Reading KML file into R?


I'm working with huge .kml files (up to 10 Gb) and need an efficient way to read them into R. Until now I've been converting them to shapefiles via QGIS and then back into R with readShapePoly and readOGR (the latter, by the way, is ~1000 faster than the former). I'd ideally like to cut-out the QGIS intermediary stage as it is cumbersome and slow.


How to read .kml files in directly?


I see this can be also be done with readOGR. Unfortunately, I cannot see how to implement the worked example (after lengthy preparation of .kml file: xx <- readOGR(paste(td, "cities.kml", sep="/"), "cities")). It seems that "cities" here is the name of the spatial objects.


Roger Bivand admits that "How one discovers this name is not obvious, since the KML driver in OGR needs it to access the file. One possibility is:


system(paste("ogrinfo", paste(td, "cities.kml", sep="/")), intern=TRUE)


"


But this does not work for me either. Here's a test .kml file to try it on.

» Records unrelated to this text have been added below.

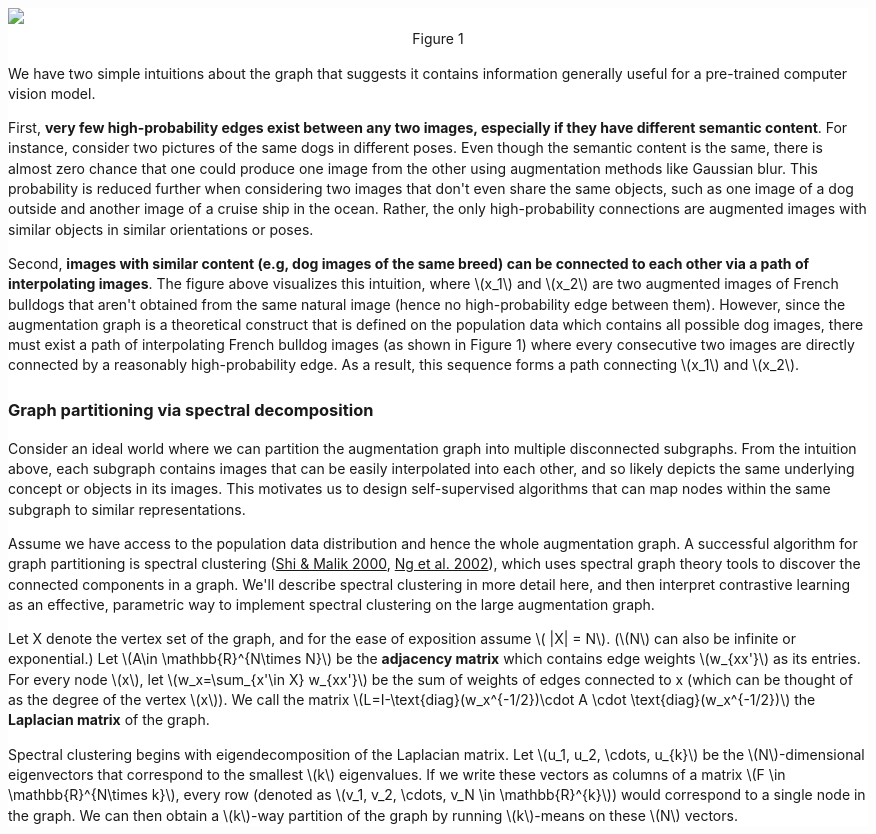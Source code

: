 <img class="postimage" src="{{ site.baseurl }}/assets/img/posts/2022-03-14-ssl-part2/image2.png"/>
<figcaption align='center'>
Figure 1
</figcaption>

We have two simple intuitions about the graph that suggests it contains information generally useful for a pre-trained computer vision model.

First, <strong> very few high-probability edges exist between any two images, especially if they have different semantic content</strong>. For instance, consider two pictures of the same dogs in different poses. Even though the semantic content is the same, there is almost zero chance that one could produce one image from the other using augmentation methods like Gaussian blur. This probability is reduced further when considering two images that don't even share the same objects, such as one image of a dog outside and another image of a cruise ship in the ocean. Rather, the only high-probability connections are augmented images with similar objects in similar orientations or poses.

Second, <strong>images with similar content (e.g, dog images of the same breed) can be connected to each other via a path of interpolating images</strong>. The figure above visualizes this intuition, where \\(x_1\\) and \\(x_2\\) are two augmented images of French bulldogs that aren't obtained from the same natural image (hence no high-probability edge between them). However, since the augmentation graph is a theoretical construct that is defined on the population data which contains all possible dog images, there must exist a path of interpolating French bulldog images (as shown in Figure 1) where every consecutive two images are directly connected by a reasonably high-probability edge. As a result, this sequence forms a path connecting \\(x_1\\) and \\(x_2\\).

### Graph partitioning via spectral decomposition

Consider an ideal world where we can partition the augmentation graph into multiple disconnected subgraphs. From the intuition above, each subgraph contains images that can be easily interpolated into each other, and so likely depicts the same underlying concept or objects in its images. This motivates us to design self-supervised algorithms that can map nodes within the same subgraph to similar representations.

Assume we have access to the population data distribution and hence the whole augmentation graph. A successful algorithm for graph partitioning is spectral clustering ([Shi & Malik 2000](https://people.eecs.berkeley.edu/~malik/papers/SM-ncut.pdf), [Ng et al. 2002](https://papers.nips.cc/paper/2001/file/801272ee79cfde7fa5960571fee36b9b-Paper.pdf)), which uses spectral graph theory tools to discover the connected components in a graph. We'll describe spectral clustering in more detail here, and then interpret contrastive learning as an effective, parametric way to implement spectral clustering on the large augmentation graph.

 Let X denote the vertex set of the graph, and for the ease of exposition assume \\( \|X\| = N\\). (\\(N\\) can also be infinite or exponential.) Let \\(A\in \mathbb{R}^{N\times N}\\) be the <strong>adjacency matrix</strong> which contains edge weights \\(w_{xx'}\\) as its entries. For every node \\(x\\), let \\(w_x=\sum_{x'\in X} w_{xx'}\\) be the sum of weights of edges connected to x (which can be thought of as the degree of the vertex \\(x\\)). We call the matrix \\(L=I-\text{diag}(w_x^{-1/2})\cdot A \cdot \text{diag}(w_x^{-1/2})\\) the <strong>Laplacian matrix</strong> of the graph. 

Spectral clustering begins with eigendecomposition of the Laplacian matrix. Let \\(u_1, u_2, \cdots, u_{k}\\) be the \\(N\\)-dimensional eigenvectors that correspond to the smallest \\(k\\) eigenvalues. If we write these vectors as columns of a matrix \\(F \in \mathbb{R}^{N\times k}\\), every row (denoted as \\(v_1, v_2, \cdots, v_N \in \mathbb{R}^{k}\\)) would correspond to a single node in the graph. We can then obtain a \\(k\\)-way partition of the graph by running \\(k\\)-means on these \\(N\\) vectors.
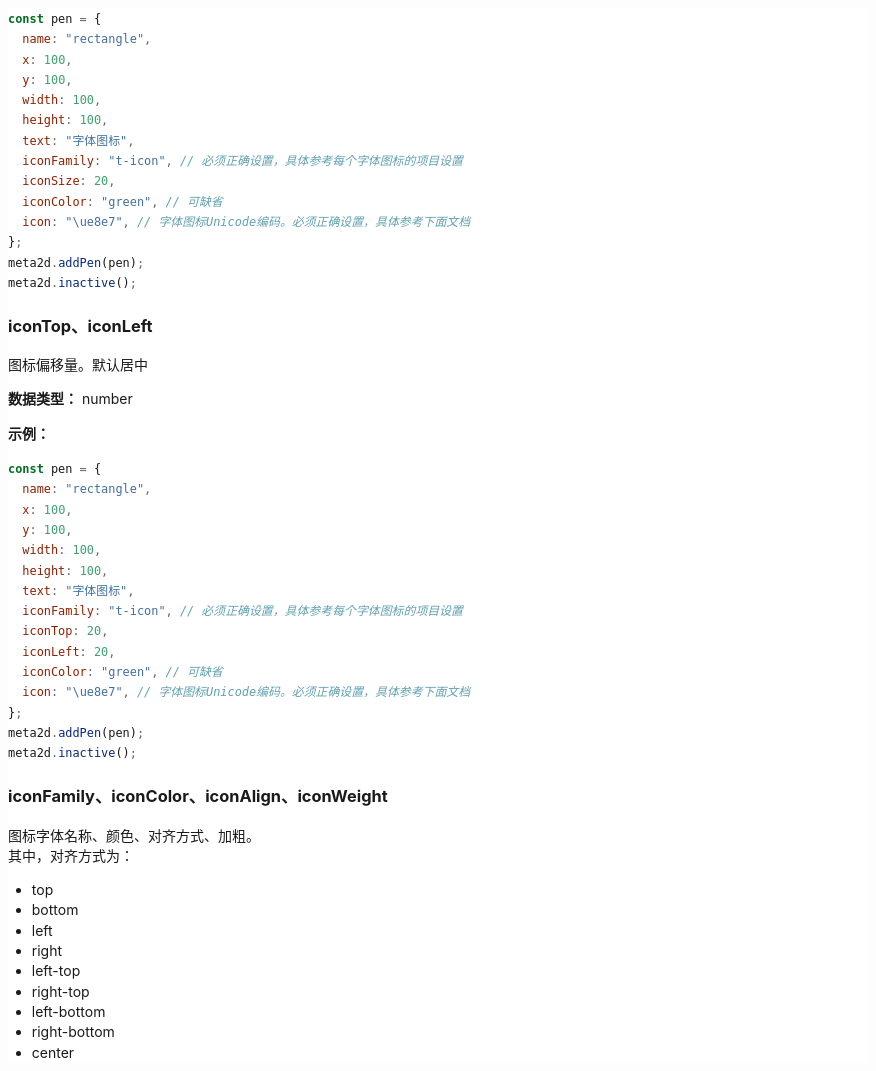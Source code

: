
 ```js
const pen = {
  name: "rectangle",
  x: 100,
  y: 100,
  width: 100,
  height: 100,
  text: "字体图标",
  iconFamily: "t-icon", // 必须正确设置，具体参考每个字体图标的项目设置
  iconSize: 20,
  iconColor: "green", // 可缺省
  icon: "\ue8e7", // 字体图标Unicode编码。必须正确设置，具体参考下面文档
};
meta2d.addPen(pen);
meta2d.inactive();
```

### iconTop、iconLeft

图标偏移量。默认居中

**数据类型：** number

**示例：**

```js
const pen = {
  name: "rectangle",
  x: 100,
  y: 100,
  width: 100,
  height: 100,
  text: "字体图标",
  iconFamily: "t-icon", // 必须正确设置，具体参考每个字体图标的项目设置
  iconTop: 20,
  iconLeft: 20,
  iconColor: "green", // 可缺省
  icon: "\ue8e7", // 字体图标Unicode编码。必须正确设置，具体参考下面文档
};
meta2d.addPen(pen);
meta2d.inactive();
```

### iconFamily、iconColor、iconAlign、iconWeight

图标字体名称、颜色、对齐方式、加粗。  
其中，对齐方式为：

- top
- bottom
- left
- right
- left-top
- right-top
- left-bottom
- right-bottom
- center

With it in my working directory, readOGR("x.kml", "id") generates this error message:


Error in ogrInfo(dsn = dsn, layer = layer, encoding = encoding, use_iconv = use_iconv) : 
Cannot open layer .

And system(paste("ogrinfo", "x.kml"), intern=TRUE) generates:


[1] "Had to open data source read-only."   "INFO: Open of `x.kml'"               
[3] " using driver `KML' successful." "1: x (3D Polygon)"


, which I simply don't understand.


Would getKMLcoordinates {maptools} be a valid alternative?


I've also tried this:


tkml <- getKMLcoordinates(kmlfile="x.kml", ignoreAltitude=T)
head(tkml[[1]])
tkml <- SpatialPolygons(tkml,
proj4string=CRS("+init=epsg:3857"))

The coordinates are generated correctly, but my attempt to convert them back into a polygon object failed with the following message:


Error in SpatialPolygons(tkml, proj4string = CRS("+init=epsg:3857")) : 

cannot get a slot ("area") from an object of type "double"

Answer



To read a KML with the OGR driver, you give it the file name and the layer name.


Roger's comment is that the layer name is hidden in the KML file, and unless you know how the KML was created you can't infer the layer name from the KML file name.


Looking at your example KML, I can see:




x



Which is telling me the layer name is x, not id, and so:


> foo = readOGR("/tmp/x.kml", "x")
OGR data source with driver: KML
Source: "/tmp/x.kml", layer: "x"
with 1 features and 2 fields
Feature type: wkbPolygon with 2 dimensions

works nicely.


Now, you can try and get the name by parsing the KML as XML using an R XML parser, or you can maybe try reading it in R as a text file until you find the name tag.


The other approach is to run the command-line ogrinfo program which spits out the layer names of a KML file:



$ ogrinfo /tmp/x.kml 
Had to open data source read-only.
INFO: Open of `/tmp/x.kml'
using driver `KML' successful.
1: x (Polygon)

here showing there is a polygon layer called x.